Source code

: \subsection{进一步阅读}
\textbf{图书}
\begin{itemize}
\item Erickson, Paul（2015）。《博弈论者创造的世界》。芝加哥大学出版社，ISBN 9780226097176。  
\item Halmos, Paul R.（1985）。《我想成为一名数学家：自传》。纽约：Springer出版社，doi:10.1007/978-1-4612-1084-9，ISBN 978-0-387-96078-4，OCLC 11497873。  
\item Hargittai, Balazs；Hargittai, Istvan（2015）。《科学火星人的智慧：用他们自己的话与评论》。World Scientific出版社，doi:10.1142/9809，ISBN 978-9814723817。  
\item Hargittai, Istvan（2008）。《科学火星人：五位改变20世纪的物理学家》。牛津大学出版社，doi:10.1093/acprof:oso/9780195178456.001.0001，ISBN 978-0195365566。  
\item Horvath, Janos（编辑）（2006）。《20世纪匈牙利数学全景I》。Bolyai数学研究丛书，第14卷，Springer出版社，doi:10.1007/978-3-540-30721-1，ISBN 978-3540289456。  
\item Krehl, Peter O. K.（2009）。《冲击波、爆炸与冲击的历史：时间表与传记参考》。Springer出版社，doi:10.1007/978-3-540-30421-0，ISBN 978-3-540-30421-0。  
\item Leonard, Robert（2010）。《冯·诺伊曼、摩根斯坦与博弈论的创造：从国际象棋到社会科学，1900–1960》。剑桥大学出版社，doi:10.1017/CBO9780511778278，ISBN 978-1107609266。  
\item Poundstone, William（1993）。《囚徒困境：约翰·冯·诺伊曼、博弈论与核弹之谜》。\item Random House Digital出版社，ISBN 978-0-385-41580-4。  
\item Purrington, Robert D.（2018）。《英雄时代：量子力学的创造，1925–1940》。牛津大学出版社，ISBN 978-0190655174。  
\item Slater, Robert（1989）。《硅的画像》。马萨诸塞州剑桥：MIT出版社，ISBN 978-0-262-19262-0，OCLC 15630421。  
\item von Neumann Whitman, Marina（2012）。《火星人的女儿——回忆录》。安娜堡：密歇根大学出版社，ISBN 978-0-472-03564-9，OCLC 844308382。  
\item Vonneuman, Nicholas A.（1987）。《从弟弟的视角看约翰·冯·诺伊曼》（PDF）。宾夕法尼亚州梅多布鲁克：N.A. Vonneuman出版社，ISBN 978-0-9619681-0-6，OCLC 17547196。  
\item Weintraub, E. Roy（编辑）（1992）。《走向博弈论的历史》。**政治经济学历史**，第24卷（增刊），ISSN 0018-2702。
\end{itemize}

== == ==

#### WORK ITEM
Among the entries, find every line holding "Paul" and return it.

#### EXERCISE ANSWER
\item Erickson, Paul（2015）。《博弈论者创造的世界》。芝加哥大学出版社，ISBN 9780226097176。  
\item Halmos, Paul R.（1985）。《我想成为一名数学家：自传》。纽约：Springer出版社，doi:10.1007/978-1-4612-1084-9，ISBN 978-0-387-96078-4，OCLC 11497873。  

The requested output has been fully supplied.